Cobalt has been operating since at least 2016. So far it is credited with the theft of $9.7 million from the Russian MetakkinvestBank; ATM thefts of $2.18 million from Taiwan banks; a SWIFT attack on Russian banks; and more than 200 other attacks on banks in Europe, Thailand, Turkey and Taiwan.
Tomi Engdahl says:
Loki Bot Attacks Target Corporate Mailboxes
https://www.securityweek.com/loki-bot-attacks-target-corporate-mailboxes
Loki Bot’s operators have been targeting corporate mailboxes with their spam messages, Kaspersky Lab reports.
The emails employ various lures to trick potential victims into opening malicious attachments that would deploy the Loki Bot stealer onto the target machines. The messages masquerade as notifications from other companies, or as orders and offers.
As part of the campaign, cybercriminals have been targeting corporate mailboxes that can be obtained from public sources or which are listed on the targeted companies’ websites, Kaspersky discovered.
The spam messages would attempt to deliver the malicious payload via an attached ISO file. The extension is associated with copies of optical discs that can be mounted to access their content. Modern operating systems can mount ISO files directly, but dedicated software that can handle the extension also exists.

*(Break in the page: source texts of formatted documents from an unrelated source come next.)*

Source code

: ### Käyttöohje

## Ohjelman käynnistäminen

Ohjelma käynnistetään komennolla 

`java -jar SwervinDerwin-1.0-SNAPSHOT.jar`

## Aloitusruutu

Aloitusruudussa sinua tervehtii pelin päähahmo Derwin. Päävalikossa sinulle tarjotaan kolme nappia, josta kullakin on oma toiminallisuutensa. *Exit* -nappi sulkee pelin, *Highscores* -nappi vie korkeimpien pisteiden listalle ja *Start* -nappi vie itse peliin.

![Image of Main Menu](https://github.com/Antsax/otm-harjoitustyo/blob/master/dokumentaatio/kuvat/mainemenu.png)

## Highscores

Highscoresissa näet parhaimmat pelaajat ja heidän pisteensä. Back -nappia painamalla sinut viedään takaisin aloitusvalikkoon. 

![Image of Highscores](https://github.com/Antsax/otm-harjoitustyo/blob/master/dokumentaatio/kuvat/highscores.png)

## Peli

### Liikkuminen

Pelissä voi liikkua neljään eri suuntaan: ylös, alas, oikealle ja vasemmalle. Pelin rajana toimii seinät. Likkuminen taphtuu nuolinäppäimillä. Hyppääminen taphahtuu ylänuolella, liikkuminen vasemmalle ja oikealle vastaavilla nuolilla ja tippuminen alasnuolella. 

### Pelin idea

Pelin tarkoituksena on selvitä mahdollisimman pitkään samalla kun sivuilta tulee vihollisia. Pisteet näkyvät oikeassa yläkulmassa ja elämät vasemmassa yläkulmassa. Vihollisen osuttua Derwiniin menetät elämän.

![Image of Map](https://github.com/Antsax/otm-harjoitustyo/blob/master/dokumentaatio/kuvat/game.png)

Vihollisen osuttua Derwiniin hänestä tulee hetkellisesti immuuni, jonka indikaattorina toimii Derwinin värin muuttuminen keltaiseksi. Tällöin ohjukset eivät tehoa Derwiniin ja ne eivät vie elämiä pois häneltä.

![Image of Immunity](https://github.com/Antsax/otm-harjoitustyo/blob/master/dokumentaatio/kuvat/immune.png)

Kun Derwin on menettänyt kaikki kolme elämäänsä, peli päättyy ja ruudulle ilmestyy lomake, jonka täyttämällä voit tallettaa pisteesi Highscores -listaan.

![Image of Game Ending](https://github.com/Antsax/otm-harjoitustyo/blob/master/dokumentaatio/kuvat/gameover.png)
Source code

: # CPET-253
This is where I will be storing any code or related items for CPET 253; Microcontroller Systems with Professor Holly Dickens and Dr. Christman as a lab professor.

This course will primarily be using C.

Loki Bot: On a hunt for corporate passwords
https://securelist.com/loki-bot-stealing-corporate-passwords/87595/
Tomi Engdahl says:
Advanced Android Spyware Remained Hidden for Two Years
https://www.securityweek.com/advanced-android-spyware-remained-hidden-two-years
A newly detailed Android spyware that has an incredibly wide-ranging protocol has been active since May 2016, Kaspersky Lab warns.
Dubbed BusyGasper, the malware includes device sensors listeners (such as motion detectors), can exfiltrate data from messaging applications (WhatsApp, Viber, Facebook), includes keylogging capabilities, and supports 100 commands.
Featuring a multicomponent architecture, the malware can download payloads and updates from the command and control (C&C) server, an FTP server belonging to the free Russian web hosting service Ucoz.